(Listed entries)

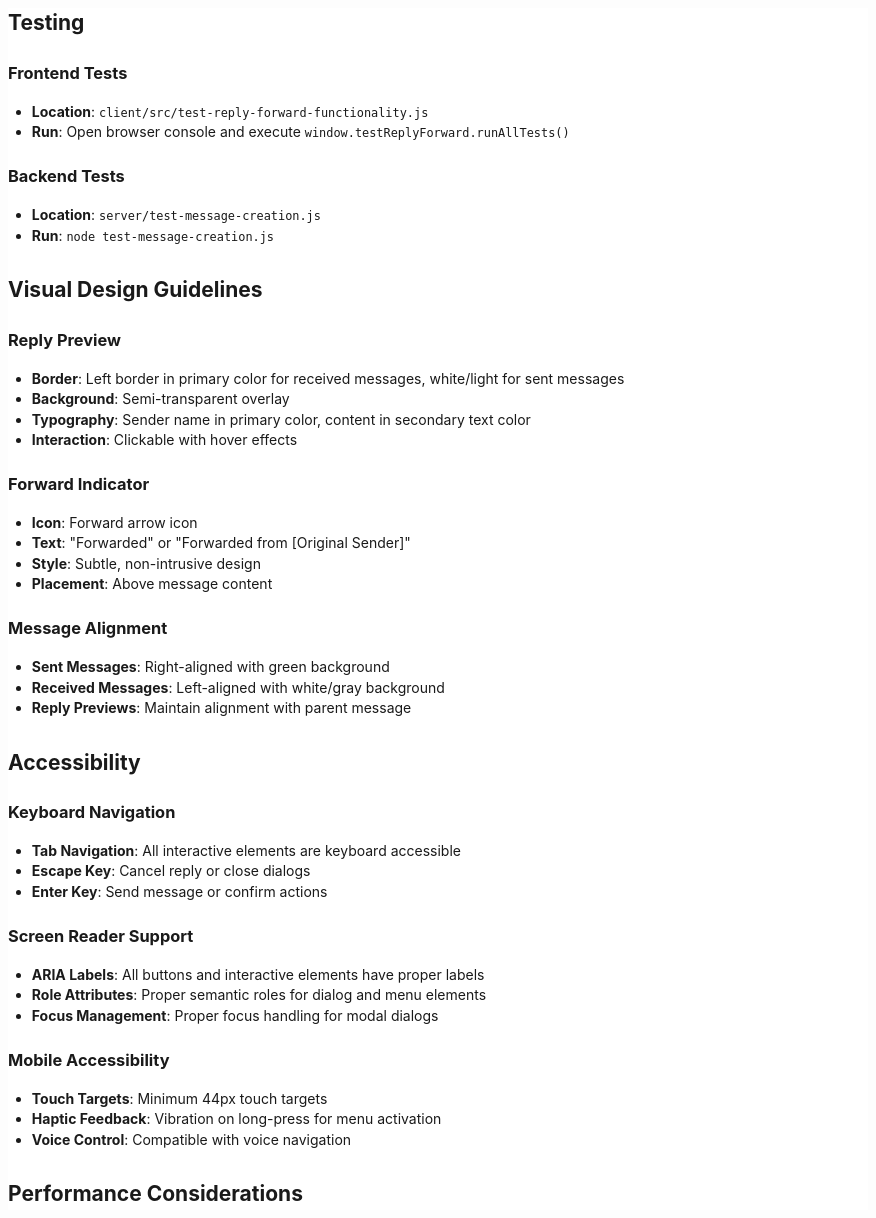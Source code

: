 ## Testing

### Frontend Tests
- **Location**: `client/src/test-reply-forward-functionality.js`
- **Run**: Open browser console and execute `window.testReplyForward.runAllTests()`

### Backend Tests
- **Location**: `server/test-message-creation.js`
- **Run**: `node test-message-creation.js`

## Visual Design Guidelines

### Reply Preview
- **Border**: Left border in primary color for received messages, white/light for sent messages
- **Background**: Semi-transparent overlay
- **Typography**: Sender name in primary color, content in secondary text color
- **Interaction**: Clickable with hover effects

### Forward Indicator
- **Icon**: Forward arrow icon
- **Text**: "Forwarded" or "Forwarded from [Original Sender]"
- **Style**: Subtle, non-intrusive design
- **Placement**: Above message content

### Message Alignment
- **Sent Messages**: Right-aligned with green background
- **Received Messages**: Left-aligned with white/gray background
- **Reply Previews**: Maintain alignment with parent message

## Accessibility

### Keyboard Navigation
- **Tab Navigation**: All interactive elements are keyboard accessible
- **Escape Key**: Cancel reply or close dialogs
- **Enter Key**: Send message or confirm actions

### Screen Reader Support
- **ARIA Labels**: All buttons and interactive elements have proper labels
- **Role Attributes**: Proper semantic roles for dialog and menu elements
- **Focus Management**: Proper focus handling for modal dialogs

### Mobile Accessibility
- **Touch Targets**: Minimum 44px touch targets
- **Haptic Feedback**: Vibration on long-press for menu activation
- **Voice Control**: Compatible with voice navigation

## Performance Considerations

(End Listed entries)

● **Exercise aim**:
Search the records for the string "primary" and, wherever a line contains it, please copy that line.

● **Solution**:
- **Border**: Left border in primary color for received messages, white/light for sent messages
- **Typography**: Sender name in primary color, content in secondary text color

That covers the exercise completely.